The four Reservists -- Olson, Lt. Col. Ken Sikorsky, Maj. James Nelson and Maj. Scott Christensen -- are part of the 20-member detachment that supports the U.S. Army Research, Development and Engineering Command.
This year's command-post exercise, occurring Aug. 19 to 30, is the third year of RDECOM participation. The Reserve detachment augments active-duty officers and Army civilians who serve as full-time Field Assistance in Science and Technology advisors.
"Some of these are long-term problems, and RDECOM is now aware and working on them. By going back year after year, we can see if this is still a problem and inform the units in theater what progress is being made. It also informs RDECOM leadership what the important challenges are in that theater," Olson said.
The unit sets stringent qualifications to join, and each new officer must have a skill set that contributes to RDECOM's mission of empowering, unburdening and protecting the Soldier. About half the members are RDECOM civilian employees, most have at least a master's degree and one-third have a doctorate in a scientific or engineering discipline.
"Because we come from all parts of RDECOM, we have expertise that covers a broad spectrum. We have someone in our detachment assigned to every part of RDECOM now," said Olson, whose serves his Reserve duty as an environmental scientist at the Army Research Laboratory's Battlefield Environment Division.
The primary method for addressing these science and technology capability gaps during the exercise is through compiling and sending requests for information, known as RFIs, back to the United States for review. One or two Reserve officers will assist the RDECOM headquarters staff receive the RFIs at APG.
Christensen, a full-time Army civilian, participated in UFG 2012. He is a computer scientist specializing in cybersecurity at ARL's Computation Information Systems Directorate.
"We identified potential capability gaps that RDECOM expertise could improve upon for the Soldier's mission," Christensen said. "We got to interact at all levels of the command structures throughout theater in a whole variety of units -- aviation, chemical, artillery."
The detachment produced 44 RFIs in 2011 and 21 in 2012. Common topics for Soldiers' inquiries include uniforms, robotics, computer systems and weapons systems.
"The Army brings in a lot of Soldiers for the exercise -- active duty, Reserve and National Guard. We're filling what would be a capability gap by going out and finding needs and potential capability gaps throughout the [U.S. Forces Korea] theater," Christensen said.
Olson said the goal is to rotate the UFG deployment among the 20 officers in the detachment so they all have the expertise to fulfill the science and technology advisor mission for RDECOM.
As members with varying skill sets participate each year, they are able to identify different gaps or needs than in previous years. In addition, the active-duty Soldiers assigned to Korea rotate, so their focus often changes year to year.
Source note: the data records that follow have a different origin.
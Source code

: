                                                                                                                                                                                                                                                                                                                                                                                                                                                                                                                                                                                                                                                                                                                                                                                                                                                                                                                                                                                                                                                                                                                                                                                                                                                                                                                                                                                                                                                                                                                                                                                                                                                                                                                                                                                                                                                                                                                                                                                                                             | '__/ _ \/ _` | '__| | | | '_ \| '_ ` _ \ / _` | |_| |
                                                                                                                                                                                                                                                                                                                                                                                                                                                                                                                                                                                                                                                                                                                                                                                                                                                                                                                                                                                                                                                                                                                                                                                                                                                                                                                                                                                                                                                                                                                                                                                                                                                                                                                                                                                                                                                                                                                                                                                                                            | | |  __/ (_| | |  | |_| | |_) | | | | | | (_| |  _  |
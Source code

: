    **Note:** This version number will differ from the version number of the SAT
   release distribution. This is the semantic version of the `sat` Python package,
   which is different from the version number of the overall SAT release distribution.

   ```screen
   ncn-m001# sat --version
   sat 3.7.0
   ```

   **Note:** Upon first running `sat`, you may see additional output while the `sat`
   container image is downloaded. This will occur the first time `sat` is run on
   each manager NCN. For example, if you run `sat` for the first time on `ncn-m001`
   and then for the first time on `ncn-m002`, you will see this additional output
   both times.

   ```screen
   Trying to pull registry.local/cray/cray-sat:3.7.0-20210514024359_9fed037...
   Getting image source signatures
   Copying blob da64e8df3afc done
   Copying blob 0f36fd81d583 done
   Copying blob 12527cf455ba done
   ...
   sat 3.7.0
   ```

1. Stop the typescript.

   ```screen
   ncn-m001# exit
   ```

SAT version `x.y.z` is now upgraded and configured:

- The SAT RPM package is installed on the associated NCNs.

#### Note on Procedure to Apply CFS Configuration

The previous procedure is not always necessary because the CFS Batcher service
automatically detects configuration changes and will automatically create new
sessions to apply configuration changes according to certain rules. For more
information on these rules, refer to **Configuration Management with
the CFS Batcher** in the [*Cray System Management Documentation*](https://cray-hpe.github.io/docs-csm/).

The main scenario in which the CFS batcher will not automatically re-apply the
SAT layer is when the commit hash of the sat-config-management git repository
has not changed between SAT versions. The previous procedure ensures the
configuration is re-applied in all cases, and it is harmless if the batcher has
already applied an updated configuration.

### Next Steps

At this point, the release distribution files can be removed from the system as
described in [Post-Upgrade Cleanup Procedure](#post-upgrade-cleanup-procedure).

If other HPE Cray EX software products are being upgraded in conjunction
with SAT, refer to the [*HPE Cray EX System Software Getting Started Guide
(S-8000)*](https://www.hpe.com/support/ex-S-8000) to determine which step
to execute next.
Christensen said issues identified by Soldiers could take years of research for resolution, and the team sets realistic expectations during UFG.
"The needs guide the research, and the research meets the needs. It's a constant give and take, back and forth," Christensen said. "We were very upfront with them to say, 'We're not going to have an answer for you right away.' We made the connection so [that] when we left theater, they had a point of contact with someone in RDECOM who was responsible for continuing the dialogue."
RDECOM has engaged directly with Soldiers through its FAST teams during the wars in Iraq and Afghanistan, and exercises such as UFG are a prime opportunity for continued interaction, Olson said. He would like the detachment to support other exercises within U.S. Pacific Command and U.S. Africa Command.
"This is a chance for RDECOM to interact with parts of the Army that it doesn't often interact with. This gives us a chance to help represent RDECOM to the rest of the Army," Olson said.
RDECOM is a major subordinate command of the U.S. Army Materiel Command. AMC is the Army's premier provider of materiel readiness -- technology, acquisition support, materiel development, logistics power projection, and sustainment -- to the total force, across the spectrum of joint military operations. If a Soldier shoots it, drives it, flies it, wears it, eats it or communicates with it, AMC delivers it.